Collected data:
....
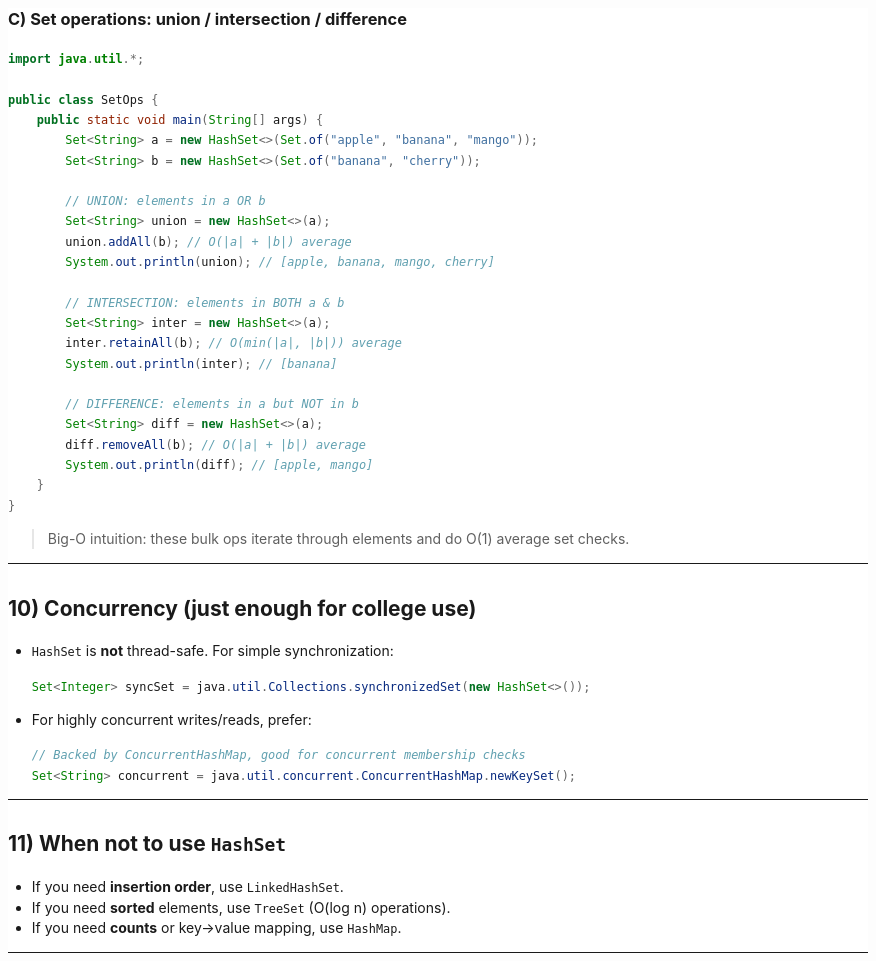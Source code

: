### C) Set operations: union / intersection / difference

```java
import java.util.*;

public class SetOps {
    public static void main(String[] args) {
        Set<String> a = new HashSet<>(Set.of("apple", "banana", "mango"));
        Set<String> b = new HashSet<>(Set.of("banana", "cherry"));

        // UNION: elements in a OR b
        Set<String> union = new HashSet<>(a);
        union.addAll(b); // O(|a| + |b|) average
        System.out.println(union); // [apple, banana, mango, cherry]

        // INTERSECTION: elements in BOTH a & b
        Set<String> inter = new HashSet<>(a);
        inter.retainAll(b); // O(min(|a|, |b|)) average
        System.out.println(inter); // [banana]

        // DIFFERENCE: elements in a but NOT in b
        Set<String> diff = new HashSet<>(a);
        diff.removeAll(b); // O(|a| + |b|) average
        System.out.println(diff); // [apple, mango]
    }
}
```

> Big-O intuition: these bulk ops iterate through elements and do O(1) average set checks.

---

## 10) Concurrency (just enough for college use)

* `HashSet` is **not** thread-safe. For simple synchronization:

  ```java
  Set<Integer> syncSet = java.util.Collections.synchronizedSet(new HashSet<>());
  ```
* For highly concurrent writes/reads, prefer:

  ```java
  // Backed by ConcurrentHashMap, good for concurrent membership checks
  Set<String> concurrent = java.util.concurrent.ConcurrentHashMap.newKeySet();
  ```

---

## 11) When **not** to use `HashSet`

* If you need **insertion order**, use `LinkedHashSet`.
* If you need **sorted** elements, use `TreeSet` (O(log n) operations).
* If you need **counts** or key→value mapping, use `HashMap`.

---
....
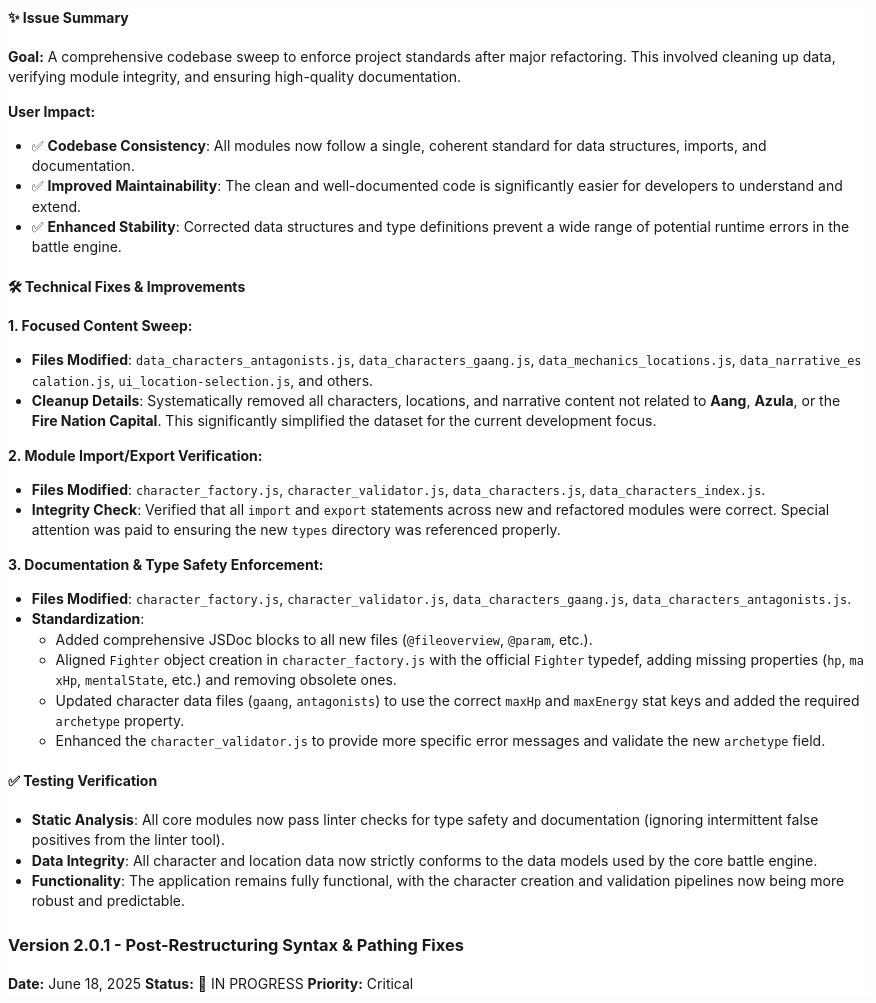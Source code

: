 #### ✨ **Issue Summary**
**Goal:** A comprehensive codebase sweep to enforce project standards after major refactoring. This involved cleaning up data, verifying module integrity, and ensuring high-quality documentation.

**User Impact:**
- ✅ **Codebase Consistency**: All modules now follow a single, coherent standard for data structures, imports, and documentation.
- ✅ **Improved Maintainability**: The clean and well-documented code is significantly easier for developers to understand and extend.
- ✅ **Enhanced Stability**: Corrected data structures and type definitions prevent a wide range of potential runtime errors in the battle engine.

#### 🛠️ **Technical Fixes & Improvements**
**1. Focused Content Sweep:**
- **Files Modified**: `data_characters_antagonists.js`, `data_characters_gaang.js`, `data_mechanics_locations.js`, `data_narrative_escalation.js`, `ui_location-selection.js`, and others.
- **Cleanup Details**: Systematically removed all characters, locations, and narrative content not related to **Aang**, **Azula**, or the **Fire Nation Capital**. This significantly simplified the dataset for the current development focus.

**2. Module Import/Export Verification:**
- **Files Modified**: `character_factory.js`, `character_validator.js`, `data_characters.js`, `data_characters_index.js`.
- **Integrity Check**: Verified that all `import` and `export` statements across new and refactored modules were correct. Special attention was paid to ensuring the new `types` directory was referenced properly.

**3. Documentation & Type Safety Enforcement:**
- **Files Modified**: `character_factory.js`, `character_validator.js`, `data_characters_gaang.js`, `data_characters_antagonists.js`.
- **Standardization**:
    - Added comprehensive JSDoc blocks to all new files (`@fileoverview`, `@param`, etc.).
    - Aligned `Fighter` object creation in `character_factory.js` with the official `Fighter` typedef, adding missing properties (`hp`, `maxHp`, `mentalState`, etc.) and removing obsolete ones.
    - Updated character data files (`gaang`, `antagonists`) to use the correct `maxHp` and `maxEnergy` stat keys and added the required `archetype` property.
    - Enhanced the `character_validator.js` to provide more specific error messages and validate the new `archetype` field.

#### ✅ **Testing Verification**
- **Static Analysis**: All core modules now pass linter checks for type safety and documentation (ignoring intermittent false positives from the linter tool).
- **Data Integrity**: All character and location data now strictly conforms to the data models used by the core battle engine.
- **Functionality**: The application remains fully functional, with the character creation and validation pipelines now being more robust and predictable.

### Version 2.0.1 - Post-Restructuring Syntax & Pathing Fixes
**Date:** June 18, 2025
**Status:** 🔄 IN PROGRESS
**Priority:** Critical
....
_Aim of the task_:
Look back at the entries above. Retype the line with "- **Integrity Check**: Verified", the line with "Type Safety Enforcement:**", and all lines in between.

_Expected answer_:
- **Integrity Check**: Verified that all `import` and `export` statements across new and refactored modules were correct. Special attention was paid to ensuring the new `types` directory was referenced properly.

**3. Documentation & Type Safety Enforcement:**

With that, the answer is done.